Movimentação do Dólar
Apesar da aversão ao risco prevalente nos mercados globais, o dólar encerrou o dia em queda, sendo cotado a R$ 5,023, um recuo de 0,39%. Esse movimento é notável, considerando que a moeda já havia avançado 1,82% em maio. No acumulado de 2026, a desvalorização do dólar em relação ao real chega a 8,5%.
Fatores que Influenciam o Mercado
A valorização do petróleo, um dos principais produtos de exportação do Brasil, foi um dos fatores que ajudou a fortalecer o real.

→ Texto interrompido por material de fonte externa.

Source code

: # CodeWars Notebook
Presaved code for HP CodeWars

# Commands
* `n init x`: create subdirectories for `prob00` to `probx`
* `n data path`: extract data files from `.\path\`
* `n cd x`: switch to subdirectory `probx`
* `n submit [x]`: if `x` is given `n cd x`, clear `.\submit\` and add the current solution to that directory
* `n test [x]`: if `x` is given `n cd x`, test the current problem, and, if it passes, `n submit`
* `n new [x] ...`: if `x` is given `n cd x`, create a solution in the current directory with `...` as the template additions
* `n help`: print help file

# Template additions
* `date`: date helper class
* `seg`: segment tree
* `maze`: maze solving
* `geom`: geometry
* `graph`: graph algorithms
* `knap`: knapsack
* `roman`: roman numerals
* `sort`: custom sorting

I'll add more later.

Com a alta dos preços internacionais da commodity, espera-se um aumento na entrada de dólares no país, o que beneficia a moeda brasileira, mesmo diante do aumento do índice DXY, que mede o desempenho do dólar em relação a outras moedas fortes.
Alta no Preço do Petróleo
Os preços do petróleo dispararam após notícias sobre a suspensão das negociações entre o Irã e os Estados Unidos, bem como discussões sobre medidas para bloquear o Estreito de Ormuz, vital para o transporte de petróleo. O barril do petróleo Brent fechou a US$ 94,98, com um aumento de 4,2%, enquanto o WTI teve uma alta de 5,5%, encerrando a sessão a US$ 92,16 por barril.
Expectativas Futuras
Embora os preços do petróleo tenham apresentado uma forte valorização, o mercado financeiro está atento a possíveis declarações que possam mitigar a escalada de tensões na região, o que pode impactar diretamente os mercados internacionais e o comportamento da bolsa brasileira.